By Larry W Dallas
Field activity in Douglas County has been start and stop, with a long layoff at the end of April and beginning of May. We were still able to get all of our corn and most of our soybeans planted before we had done anything last year. May 14 was the first day we planted in 2019 so we feel ahead of the game. The years have a similar feel though, with the long rain delays.
That said, the crops have had a rough go of it so far. The colder than average temperatures slowed germination. The first corn we planted April 10 was in the ground nearly a month before emerging, at about the same time as corn planted 10 days later. Corn emerges after 90 to 120 growing degree days. GDDs are calculated with a formula that uses 50 degrees as its lower temperature. Corn does not grow below 50 degrees. We have had many days that temperature did not reach 50 degrees. It has been hard to accumulate the heat necessary to germinate crops this year.

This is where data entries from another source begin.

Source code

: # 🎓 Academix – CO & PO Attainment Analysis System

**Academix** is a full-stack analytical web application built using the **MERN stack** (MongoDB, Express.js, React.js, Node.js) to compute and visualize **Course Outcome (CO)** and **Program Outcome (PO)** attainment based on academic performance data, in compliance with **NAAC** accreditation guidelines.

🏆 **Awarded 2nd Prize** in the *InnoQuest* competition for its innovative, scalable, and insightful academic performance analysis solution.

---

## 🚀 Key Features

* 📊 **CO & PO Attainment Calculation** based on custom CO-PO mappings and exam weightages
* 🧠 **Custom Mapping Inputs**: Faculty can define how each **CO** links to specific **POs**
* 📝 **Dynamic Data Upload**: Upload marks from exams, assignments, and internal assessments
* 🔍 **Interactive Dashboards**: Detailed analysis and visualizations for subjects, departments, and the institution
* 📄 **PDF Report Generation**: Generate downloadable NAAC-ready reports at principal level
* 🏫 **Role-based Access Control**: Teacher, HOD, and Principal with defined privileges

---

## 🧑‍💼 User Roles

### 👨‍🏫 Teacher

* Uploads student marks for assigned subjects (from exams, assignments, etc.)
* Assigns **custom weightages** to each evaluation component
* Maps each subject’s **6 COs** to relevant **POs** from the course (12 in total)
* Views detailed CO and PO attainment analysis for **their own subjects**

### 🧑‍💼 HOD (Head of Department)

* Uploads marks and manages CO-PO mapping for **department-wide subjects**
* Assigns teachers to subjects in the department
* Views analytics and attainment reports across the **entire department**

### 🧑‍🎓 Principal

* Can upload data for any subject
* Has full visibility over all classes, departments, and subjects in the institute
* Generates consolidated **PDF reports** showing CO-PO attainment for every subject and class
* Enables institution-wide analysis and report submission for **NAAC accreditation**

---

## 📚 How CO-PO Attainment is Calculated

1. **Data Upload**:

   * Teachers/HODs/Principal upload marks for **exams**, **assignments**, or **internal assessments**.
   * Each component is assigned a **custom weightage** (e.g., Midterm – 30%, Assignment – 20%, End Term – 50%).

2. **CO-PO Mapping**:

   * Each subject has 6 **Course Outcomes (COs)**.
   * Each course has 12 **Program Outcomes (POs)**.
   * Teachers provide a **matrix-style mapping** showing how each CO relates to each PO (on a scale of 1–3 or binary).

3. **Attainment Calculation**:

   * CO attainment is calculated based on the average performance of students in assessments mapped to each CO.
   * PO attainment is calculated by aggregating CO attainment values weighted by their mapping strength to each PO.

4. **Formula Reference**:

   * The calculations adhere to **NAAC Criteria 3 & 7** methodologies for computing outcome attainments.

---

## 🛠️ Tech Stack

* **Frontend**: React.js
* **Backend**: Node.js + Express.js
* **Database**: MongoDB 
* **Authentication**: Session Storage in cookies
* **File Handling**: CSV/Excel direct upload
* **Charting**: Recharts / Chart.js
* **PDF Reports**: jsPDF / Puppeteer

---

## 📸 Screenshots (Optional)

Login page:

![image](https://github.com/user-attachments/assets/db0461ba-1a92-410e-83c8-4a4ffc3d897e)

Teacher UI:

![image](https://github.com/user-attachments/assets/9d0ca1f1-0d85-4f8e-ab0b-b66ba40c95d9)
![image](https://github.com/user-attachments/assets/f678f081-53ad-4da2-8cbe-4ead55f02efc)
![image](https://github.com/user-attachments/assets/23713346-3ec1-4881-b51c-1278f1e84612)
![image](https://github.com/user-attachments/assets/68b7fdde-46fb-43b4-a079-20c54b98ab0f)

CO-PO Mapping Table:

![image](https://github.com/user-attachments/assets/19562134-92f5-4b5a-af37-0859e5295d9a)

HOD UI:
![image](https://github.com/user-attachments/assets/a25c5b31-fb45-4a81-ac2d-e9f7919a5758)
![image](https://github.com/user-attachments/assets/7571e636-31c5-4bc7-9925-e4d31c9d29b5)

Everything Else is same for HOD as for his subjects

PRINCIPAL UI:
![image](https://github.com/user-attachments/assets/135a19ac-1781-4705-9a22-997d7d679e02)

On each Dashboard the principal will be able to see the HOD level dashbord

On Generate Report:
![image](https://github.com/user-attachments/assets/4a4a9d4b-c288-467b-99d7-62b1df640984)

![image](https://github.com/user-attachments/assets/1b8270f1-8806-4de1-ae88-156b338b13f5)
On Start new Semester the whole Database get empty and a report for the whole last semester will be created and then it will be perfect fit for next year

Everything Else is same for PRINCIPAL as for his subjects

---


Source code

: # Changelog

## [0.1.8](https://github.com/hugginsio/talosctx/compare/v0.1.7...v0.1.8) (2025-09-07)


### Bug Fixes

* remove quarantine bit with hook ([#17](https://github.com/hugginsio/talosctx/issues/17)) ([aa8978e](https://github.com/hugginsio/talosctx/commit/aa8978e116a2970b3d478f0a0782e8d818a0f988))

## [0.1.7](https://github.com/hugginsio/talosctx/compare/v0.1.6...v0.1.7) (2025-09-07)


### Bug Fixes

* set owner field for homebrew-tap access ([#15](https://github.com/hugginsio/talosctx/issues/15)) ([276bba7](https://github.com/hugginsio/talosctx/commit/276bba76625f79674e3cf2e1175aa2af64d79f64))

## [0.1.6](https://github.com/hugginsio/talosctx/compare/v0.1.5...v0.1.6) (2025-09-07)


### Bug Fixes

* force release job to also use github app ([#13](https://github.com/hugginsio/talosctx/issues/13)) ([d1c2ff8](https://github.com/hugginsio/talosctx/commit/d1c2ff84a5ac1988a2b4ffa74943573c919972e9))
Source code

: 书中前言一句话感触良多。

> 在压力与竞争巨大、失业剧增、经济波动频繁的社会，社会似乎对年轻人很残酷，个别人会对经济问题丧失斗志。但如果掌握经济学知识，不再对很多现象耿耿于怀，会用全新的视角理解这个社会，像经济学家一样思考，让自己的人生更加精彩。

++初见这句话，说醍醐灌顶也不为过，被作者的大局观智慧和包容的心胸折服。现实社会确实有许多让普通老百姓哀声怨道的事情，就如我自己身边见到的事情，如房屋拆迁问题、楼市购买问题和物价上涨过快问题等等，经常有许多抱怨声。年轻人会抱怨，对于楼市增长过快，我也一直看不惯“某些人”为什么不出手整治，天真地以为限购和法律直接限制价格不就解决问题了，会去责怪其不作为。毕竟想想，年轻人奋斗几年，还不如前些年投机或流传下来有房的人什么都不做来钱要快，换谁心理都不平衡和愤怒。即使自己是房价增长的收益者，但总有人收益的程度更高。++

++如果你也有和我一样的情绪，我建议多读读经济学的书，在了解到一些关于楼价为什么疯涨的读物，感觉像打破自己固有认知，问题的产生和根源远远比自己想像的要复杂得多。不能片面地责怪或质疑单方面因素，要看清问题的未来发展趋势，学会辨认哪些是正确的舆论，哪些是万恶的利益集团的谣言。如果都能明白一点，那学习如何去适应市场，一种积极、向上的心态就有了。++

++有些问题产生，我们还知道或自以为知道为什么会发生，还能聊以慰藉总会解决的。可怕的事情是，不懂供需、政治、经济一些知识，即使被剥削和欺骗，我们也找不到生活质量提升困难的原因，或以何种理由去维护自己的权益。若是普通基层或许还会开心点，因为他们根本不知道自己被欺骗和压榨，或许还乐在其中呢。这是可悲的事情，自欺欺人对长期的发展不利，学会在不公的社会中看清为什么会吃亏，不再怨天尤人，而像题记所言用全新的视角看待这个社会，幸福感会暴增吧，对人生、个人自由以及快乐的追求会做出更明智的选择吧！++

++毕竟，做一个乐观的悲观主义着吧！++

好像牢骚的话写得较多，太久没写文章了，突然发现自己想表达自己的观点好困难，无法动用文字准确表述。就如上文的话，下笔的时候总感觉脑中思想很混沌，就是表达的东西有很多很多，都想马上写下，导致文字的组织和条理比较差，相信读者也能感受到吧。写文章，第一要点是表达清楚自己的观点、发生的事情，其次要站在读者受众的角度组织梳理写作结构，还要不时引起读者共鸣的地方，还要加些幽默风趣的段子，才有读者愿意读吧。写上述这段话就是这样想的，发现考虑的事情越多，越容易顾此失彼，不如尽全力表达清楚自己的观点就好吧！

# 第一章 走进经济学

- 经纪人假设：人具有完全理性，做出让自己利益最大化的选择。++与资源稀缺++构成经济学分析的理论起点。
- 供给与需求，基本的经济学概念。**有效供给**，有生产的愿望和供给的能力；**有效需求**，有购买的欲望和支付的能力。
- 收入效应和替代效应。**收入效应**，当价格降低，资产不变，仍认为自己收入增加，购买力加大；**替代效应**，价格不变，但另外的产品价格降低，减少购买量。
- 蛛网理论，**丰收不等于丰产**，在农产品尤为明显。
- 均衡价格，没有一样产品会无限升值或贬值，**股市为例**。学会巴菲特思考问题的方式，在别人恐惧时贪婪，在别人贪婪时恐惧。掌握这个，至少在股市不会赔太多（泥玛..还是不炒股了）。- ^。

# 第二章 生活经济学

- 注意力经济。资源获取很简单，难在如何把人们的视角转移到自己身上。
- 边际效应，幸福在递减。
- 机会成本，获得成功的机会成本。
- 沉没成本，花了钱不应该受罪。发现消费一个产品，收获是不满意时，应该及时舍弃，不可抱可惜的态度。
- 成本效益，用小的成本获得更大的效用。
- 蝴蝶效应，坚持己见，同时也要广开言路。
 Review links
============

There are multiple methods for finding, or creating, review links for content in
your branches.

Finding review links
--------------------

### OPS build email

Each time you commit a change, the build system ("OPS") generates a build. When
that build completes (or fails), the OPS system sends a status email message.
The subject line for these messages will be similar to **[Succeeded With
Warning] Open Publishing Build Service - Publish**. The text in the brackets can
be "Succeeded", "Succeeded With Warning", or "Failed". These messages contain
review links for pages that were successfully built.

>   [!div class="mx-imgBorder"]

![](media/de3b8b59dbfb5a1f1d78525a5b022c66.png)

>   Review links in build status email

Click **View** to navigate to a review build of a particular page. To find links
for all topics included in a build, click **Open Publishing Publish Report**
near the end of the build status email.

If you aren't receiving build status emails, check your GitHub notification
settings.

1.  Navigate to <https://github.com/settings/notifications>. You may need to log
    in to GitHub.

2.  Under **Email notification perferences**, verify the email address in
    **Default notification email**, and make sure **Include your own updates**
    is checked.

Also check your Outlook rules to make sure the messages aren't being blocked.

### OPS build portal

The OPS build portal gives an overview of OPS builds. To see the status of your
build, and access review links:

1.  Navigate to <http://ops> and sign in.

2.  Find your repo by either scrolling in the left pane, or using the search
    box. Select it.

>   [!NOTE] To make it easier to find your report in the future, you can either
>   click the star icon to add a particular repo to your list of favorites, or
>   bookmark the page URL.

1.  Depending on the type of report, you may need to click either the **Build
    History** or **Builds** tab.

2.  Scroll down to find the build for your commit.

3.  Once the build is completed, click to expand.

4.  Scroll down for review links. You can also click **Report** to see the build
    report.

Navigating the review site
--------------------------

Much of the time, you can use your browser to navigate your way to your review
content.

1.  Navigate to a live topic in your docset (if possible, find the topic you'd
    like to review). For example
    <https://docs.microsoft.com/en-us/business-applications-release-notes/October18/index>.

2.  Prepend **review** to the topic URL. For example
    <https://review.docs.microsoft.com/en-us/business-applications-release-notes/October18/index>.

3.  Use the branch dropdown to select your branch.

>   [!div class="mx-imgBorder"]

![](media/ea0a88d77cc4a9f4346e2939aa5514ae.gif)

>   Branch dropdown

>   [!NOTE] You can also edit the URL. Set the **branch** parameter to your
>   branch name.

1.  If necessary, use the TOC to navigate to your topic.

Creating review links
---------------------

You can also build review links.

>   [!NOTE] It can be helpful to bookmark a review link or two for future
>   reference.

Our corn finally has a good green color with the heat of the last few days. One person I read said his corn was neon yellow from the cold. The frost/freeze of May 3 doesn’t appear to have caused damage in this area. Farther north I know that beans will have to be replanted. The growing point was killed and the plants have died. Corn with its growing point still underground survived. The visible growth might be burned off but the plant can survive that if the growing point is undamaged.
We will have corn to replant. Standing water suffocates corn quickly and there has been plenty of that in the county. The Kaskaskia has been out twice in May and caused most of our damage. In other areas, the saturated soil is cooler and has slowed the progress of the corn plants. The verdict is out on if those will go ahead and come up. Some farmers rotary hoed their corn trying to break up crusted soil and help the corn plants out of the ground.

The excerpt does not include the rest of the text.